Human pathology


The Pathology Atlas is built on gene expression data that includes quantitative transcriptomics data (RNA-Seq) and spatial proteomics data (immunohistochemistry on tissue microarrays). The Pathology Atlas focus is on cancer tissues, corresponding to a major part of clinical pathology and the fundament for cancer diagnostics.

All transcriptomics data has been retrieved from the Cancer Genome Atlas and all proteomics data has been generated in-house using the same antibodies as in protein expression profiling in normal human tissues.


THE CANCER PROTEOMES

In the Pathology Atlas we have used a systems level approach to analyze the proteome of 17 major cancer types with respect to clinical outcome based on genome-wide transcriptomics analysis of almost 8000 individual patients with clinical meta data. Gene expression data on both the mRNA and protein level corresponding to the 17 major forms of cancer shown below is presented in a gene-centric manner for all protein encoding genes. In addition, immunohistochemistry-based protein expression is also shown for three forms of cancer lacking transcriptomics analyses: lymphoma, carcinoids and non-melanoma skin cancer.

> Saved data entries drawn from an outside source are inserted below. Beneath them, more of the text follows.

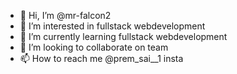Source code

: - 👋 Hi, I’m @mr-falcon2
- 👀 I’m interested in fullstack webdevelopment
- 🌱 I’m currently learning fullstack webdevelopment
- 💞️ I’m looking to collaborate on team
- 📫 How to reach me @prem_sai__1 insta

<!---
mr-falcon2/mr-falcon2 is a ✨ special ✨ repository because its `README.md` (this file) appears on your GitHub profile.
You can click the Preview link to take a look at your changes.
--->
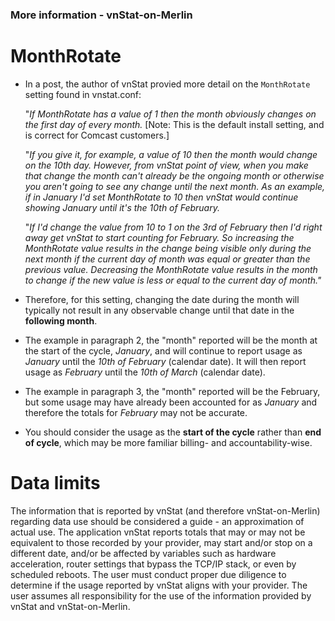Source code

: ### More information - vnStat-on-Merlin ###

# MonthRotate

* In a post, the author of vnStat provied more detail on the `MonthRotate` setting found in vnstat.conf:

  "_If MonthRotate has a value of 1 then the month obviously changes on the first day of every month._ [Note: This is the default install setting, and is correct for Comcast customers.]
  
  "_If you give it, for example, a value of 10 then the month would change on the 10th day. However, from vnStat point of view, when you make that change the month can't already be the ongoing month or otherwise you aren't going to see any change until the next month. As an example, if in January I'd set MonthRotate to 10 then vnStat would continue showing January until it's the 10th of February._ 

  "_If I'd change the value from 10 to 1 on the 3rd of February then I'd right away get vnStat to start counting for February. So increasing the MonthRotate value results in the change being visible only during the next month if the current day of month was equal or greater than the previous value. Decreasing the MonthRotate value results in the month to change if the new value is less or equal to the current day of month."_

* Therefore, for this setting, changing the date during the month will typically not result in any observable change until that date in the __following month__.
* The example in paragraph 2, the "month" reported will be the month at the start of the cycle, _January_, and will continue to report usage as _January_ until the _10th of February_ (calendar date). It will then report usage as _February_ until the _10th of March_ (calendar date).
* The example in paragraph 3, the "month" reported will be the February, but some usage may have already been accounted for as _January_ and therefore the totals for _February_ may not be accurate.
* You should consider the usage as the __start of the cycle__ rather than __end of cycle__, which may be more familiar billing- and accountability-wise.

# Data limits

The information that is reported by vnStat (and therefore vnStat-on-Merlin) regarding data use should be considered a guide - an approximation of actual use. The application vnStat reports totals that may or may not be equivalent to those recorded by your provider, may start and/or stop on a different date, and/or be affected by variables such as hardware acceleration, router settings that bypass the TCP/IP stack, or even by scheduled reboots. The user must conduct proper due diligence to determine if the usage reported by vnStat aligns with your provider. The user assumes all responsibility for the use of the information provided by vnStat and vnStat-on-Merlin.
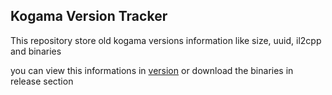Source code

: ## Kogama Version Tracker
This repository store old kogama versions information like size, uuid, il2cpp and binaries

you can view this informations in [version](version.md) or download the binaries in release section
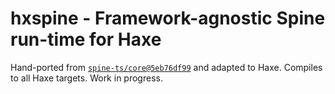 # hxspine - Framework-agnostic Spine run-time for Haxe

Hand-ported from [`spine-ts/core@5eb76df99`](https://github.com/EsotericSoftware/spine-runtimes/tree/5eb76df99/spine-ts/core/src) and adapted to Haxe.
Compiles to all Haxe targets. Work in progress.

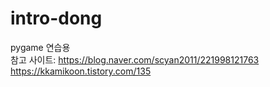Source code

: # intro-dong
pygame 연습용<br>
참고 사이트: https://blog.naver.com/scyan2011/221998121763<br>
https://kkamikoon.tistory.com/135
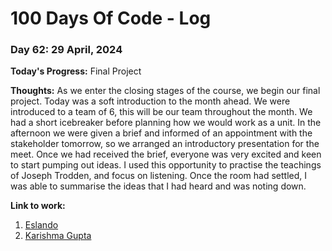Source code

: # 100 Days Of Code - Log

### Day 62: 29 April, 2024

**Today's Progress:** Final Project

**Thoughts:** As we enter the closing stages of the course, we begin our final project. Today was a soft introduction to the month ahead. We were introduced to a team of 6, this will be our team throughout the month. We had a short icebreaker before planning how we would work as a unit.
In the afternoon we were given a brief and informed of an appointment with the stakeholder tomorrow, so we arranged an introductory presentation for the meet.
Once we had received the brief, everyone was very excited and keen to start pumping out ideas. I used this opportunity to practise the teachings of Joseph Trodden, and focus on listening. Once the room had settled, I was able to summarise the ideas that I had heard and was noting down.

**Link to work:**

1. [Eslando](https://www.eslando.com/)
2. [Karishma Gupta](https://www.linkedin.com/in/karishma248/?originalSubdomain=uk)
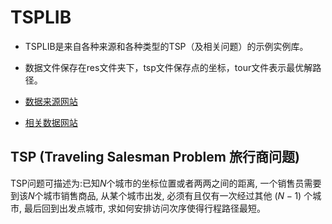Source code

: # TSPLIB

+ TSPLIB是来自各种来源和各种类型的TSP（及相关问题）的示例实例库。

+ 数据文件保存在res文件夹下，tsp文件保存点的坐标，tour文件表示最优解路径。

+ [数据来源网站](http://elib.zib.de/pub/mp-testdata/tsp/tsplib/tsp/index.html)

+ [相关数据网站](https://wwwproxy.iwr.uni-heidelberg.de/groups/comopt/software/TSPLIB95/)

## TSP (Traveling Salesman Problem 旅行商问题)

TSP问题可描述为:已知$N$个城市的坐标位置或者两两之间的距离, 一个销售员需要到该$N$个城市销售商品, 从某个城市出发, 必须有且仅有一次经过其他 $(N-1)$ 个城市, 最后回到出发点城市, 求如何安排访问次序使得行程路径最短。



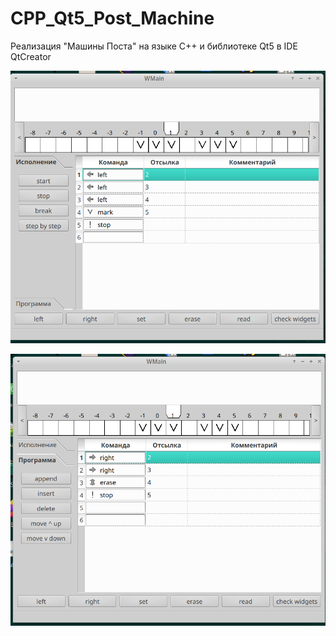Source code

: # CPP_Qt5_Post_Machine
Реализация "Машины Поста" на языке C++ и библиотеке Qt5 в IDE QtCreator



![alt text](https://github.com/adm-academic/CPP_Qt5_Post_Machine/blob/main/screenshots/2024-01-30_16-02.png?raw=true)


![alt text](https://github.com/adm-academic/CPP_Qt5_Post_Machine/blob/main/screenshots/2024-01-30_16-04.png?raw=true)

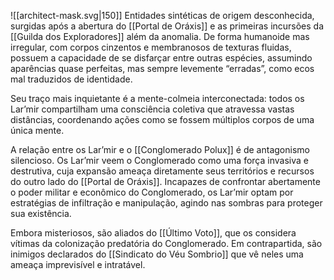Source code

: ![[architect-mask.svg|150]]
Entidades sintéticas de origem desconhecida, surgidas após a abertura do [[Portal de Oráxis]] e as primeiras incursões da [[Guilda dos Exploradores]] além da anomalia. De forma humanoide mas irregular, com corpos cinzentos e membranosos de texturas fluidas, possuem a capacidade de se disfarçar entre outras espécies, assumindo aparências quase perfeitas, mas sempre levemente “erradas”, como ecos mal traduzidos de identidade.

Seu traço mais inquietante é a mente-colmeia interconectada: todos os Lar’mir compartilham uma consciência coletiva que atravessa vastas distâncias, coordenando ações como se fossem múltiplos corpos de uma única mente.

A relação entre os Lar’mir e o [[Conglomerado Polux]] é de antagonismo silencioso. Os Lar’mir veem o Conglomerado como uma força invasiva e destrutiva, cuja expansão ameaça diretamente seus territórios e recursos do outro lado do [[Portal de Oráxis]]. Incapazes de confrontar abertamente o poder militar e econômico do Conglomerado, os Lar’mir optam por estratégias de infiltração e manipulação, agindo nas sombras para proteger sua existência.

Embora misteriosos, são aliados do [[Último Voto]], que os considera vítimas da colonização predatória do Conglomerado. Em contrapartida, são inimigos declarados do [[Sindicato do Véu Sombrio]] que vê neles uma ameaça imprevisível e intratável.
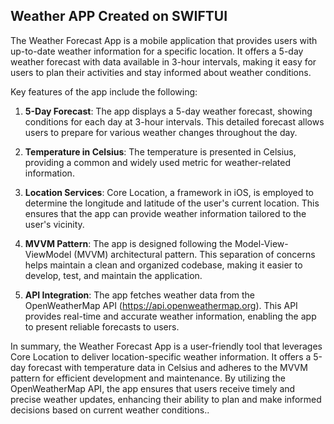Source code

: ## Weather APP Created on SWIFTUI

The Weather Forecast App is a mobile application that provides users with up-to-date weather information for a specific location. It offers a 5-day weather forecast with data available in 3-hour intervals, making it easy for users to plan their activities and stay informed about weather conditions.

Key features of the app include the following:

1. **5-Day Forecast**: The app displays a 5-day weather forecast, showing conditions for each day at 3-hour intervals. This detailed forecast allows users to prepare for various weather changes throughout the day.

2. **Temperature in Celsius**: The temperature is presented in Celsius, providing a common and widely used metric for weather-related information.

3. **Location Services**: Core Location, a framework in iOS, is employed to determine the longitude and latitude of the user's current location. This ensures that the app can provide weather information tailored to the user's vicinity.

4. **MVVM Pattern**: The app is designed following the Model-View-ViewModel (MVVM) architectural pattern. This separation of concerns helps maintain a clean and organized codebase, making it easier to develop, test, and maintain the application.

5. **API Integration**: The app fetches weather data from the OpenWeatherMap API (https://api.openweathermap.org). This API provides real-time and accurate weather information, enabling the app to present reliable forecasts to users.

In summary, the Weather Forecast App is a user-friendly tool that leverages Core Location to deliver location-specific weather information. It offers a 5-day forecast with temperature data in Celsius and adheres to the MVVM pattern for efficient development and maintenance. By utilizing the OpenWeatherMap API, the app ensures that users receive timely and precise weather updates, enhancing their ability to plan and make informed decisions based on current weather conditions..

SURVIVAL ANALYSIS AND PROGNOSTIC GENES

The gene expression level (mRNA) for each gene has been analyzed in all patients and further correlated to the overall survival time for each patient. A large number of genes show differential expression within a given type of cancer and this has allowed for the unbiased identification of prognostic genes, both favorable genes, where high mRNA expression correlates with long survival time and unfavorable genes, where high mRNA expression correlates with shorter survival times. For 6833 genes, high relative expression is correlated with poor prognosis in at least one of the analyzed cancer types while for 6113 genes, high relative expression is correlated with good prognosis in at least one of the analyzed cancer types.

More than 100 million Kaplan-Meier plots have been analyzed to find the correlation between gene expression levels and patient survival times. The median expression level has been used as cut-off for high and low expression together with the cut-off that provides the highest level of significance in the Kaplan-Meier analyses. All Kaplan-Meier plots corresponding to median expression cutoff and best separation cutoff are presented for each gene in each cancer type, corresponding to a total of 900 000 Kaplan-Meier plots. The number of significant prognostic genes in each cancer are listed below.

Note that several well-known cancers gene markers do not show significance here when patient survival and gene expression levels at time for diagnosis is analysed. An example of this is over expression of Her2 in breast cancers, no longer leading to shorter patient survival due to the introduction of Her2-specific biological drugs. Other well-known cancer markers are subject to activating mutations that result in altered proteins and these genes are not identified here since the mutations do not normally lead to increased RNA expression levels, e.g. K-Ras and p53.